------ DATA EXCERPTS
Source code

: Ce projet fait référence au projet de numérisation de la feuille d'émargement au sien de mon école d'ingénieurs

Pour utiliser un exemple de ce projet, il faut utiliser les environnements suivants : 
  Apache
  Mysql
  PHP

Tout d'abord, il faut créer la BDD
------------
Report every line of the data in which "faut" appears.

**COMPLETED EXERCISE:**
Pour utiliser un exemple de ce projet, il faut utiliser les environnements suivants : 
Tout d'abord, il faut créer la BDD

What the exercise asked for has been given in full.